**What is required:** Among the records, which lines hold the word "拼速达人"? Pick them out.
[Available records — start]
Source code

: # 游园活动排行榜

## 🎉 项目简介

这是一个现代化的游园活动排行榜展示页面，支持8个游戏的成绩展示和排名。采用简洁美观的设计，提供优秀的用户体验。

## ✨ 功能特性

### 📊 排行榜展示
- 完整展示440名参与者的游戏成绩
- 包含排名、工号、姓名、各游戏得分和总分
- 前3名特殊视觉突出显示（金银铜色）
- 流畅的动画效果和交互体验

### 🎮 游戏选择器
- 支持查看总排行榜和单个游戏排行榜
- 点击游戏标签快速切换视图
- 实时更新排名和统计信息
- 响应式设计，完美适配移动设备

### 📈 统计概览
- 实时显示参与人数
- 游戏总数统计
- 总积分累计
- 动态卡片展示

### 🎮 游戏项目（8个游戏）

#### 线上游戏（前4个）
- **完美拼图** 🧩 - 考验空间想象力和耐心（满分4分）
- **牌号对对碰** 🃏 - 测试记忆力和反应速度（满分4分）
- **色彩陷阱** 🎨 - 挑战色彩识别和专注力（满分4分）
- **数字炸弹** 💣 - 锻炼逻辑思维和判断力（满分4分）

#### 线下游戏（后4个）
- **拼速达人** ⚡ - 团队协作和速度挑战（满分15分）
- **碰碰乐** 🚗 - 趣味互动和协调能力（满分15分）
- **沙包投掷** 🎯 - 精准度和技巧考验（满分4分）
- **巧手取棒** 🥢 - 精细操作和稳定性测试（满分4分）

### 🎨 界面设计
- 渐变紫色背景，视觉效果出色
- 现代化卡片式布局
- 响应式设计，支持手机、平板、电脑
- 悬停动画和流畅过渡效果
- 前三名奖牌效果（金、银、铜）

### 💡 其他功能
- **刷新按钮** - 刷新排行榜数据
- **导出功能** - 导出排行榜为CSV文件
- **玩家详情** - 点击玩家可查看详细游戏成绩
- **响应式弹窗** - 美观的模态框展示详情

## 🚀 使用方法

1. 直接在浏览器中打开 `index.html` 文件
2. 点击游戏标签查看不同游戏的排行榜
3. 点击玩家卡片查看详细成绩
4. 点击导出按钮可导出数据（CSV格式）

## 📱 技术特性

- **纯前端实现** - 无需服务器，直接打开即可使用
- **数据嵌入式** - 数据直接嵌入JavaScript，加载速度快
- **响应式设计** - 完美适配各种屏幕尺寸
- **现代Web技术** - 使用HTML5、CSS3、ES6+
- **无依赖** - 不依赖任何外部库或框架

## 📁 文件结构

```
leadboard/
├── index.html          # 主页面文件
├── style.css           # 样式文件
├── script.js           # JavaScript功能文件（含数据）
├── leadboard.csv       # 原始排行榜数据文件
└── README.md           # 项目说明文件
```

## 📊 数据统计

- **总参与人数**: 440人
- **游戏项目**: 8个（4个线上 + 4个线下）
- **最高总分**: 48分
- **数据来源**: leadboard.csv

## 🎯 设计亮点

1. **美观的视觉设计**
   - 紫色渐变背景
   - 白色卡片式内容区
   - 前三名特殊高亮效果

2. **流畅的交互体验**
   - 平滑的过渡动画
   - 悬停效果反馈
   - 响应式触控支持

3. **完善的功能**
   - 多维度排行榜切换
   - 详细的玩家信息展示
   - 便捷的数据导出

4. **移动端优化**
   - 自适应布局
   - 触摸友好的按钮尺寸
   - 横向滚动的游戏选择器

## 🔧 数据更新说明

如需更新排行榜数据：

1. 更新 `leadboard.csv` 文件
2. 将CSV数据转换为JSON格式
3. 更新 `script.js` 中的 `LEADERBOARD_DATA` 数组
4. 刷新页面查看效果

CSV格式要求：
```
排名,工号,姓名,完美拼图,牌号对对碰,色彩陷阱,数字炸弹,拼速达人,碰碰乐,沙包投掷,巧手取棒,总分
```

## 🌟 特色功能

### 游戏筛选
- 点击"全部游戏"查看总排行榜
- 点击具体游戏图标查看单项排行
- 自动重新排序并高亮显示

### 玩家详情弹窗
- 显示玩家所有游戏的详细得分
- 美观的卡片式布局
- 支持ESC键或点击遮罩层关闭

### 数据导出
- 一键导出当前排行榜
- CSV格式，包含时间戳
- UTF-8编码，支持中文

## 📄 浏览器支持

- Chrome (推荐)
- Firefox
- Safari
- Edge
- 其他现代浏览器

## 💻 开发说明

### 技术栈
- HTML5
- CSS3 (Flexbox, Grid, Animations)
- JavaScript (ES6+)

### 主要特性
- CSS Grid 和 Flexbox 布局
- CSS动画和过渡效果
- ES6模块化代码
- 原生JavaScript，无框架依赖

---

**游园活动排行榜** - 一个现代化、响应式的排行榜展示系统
[Available records — finish]
**Worked solution:**
- **拼速达人** ⚡ - 团队协作和速度挑战（满分15分）
排名,工号,姓名,完美拼图,牌号对对碰,色彩陷阱,数字炸弹,拼速达人,碰碰乐,沙包投掷,巧手取棒,总分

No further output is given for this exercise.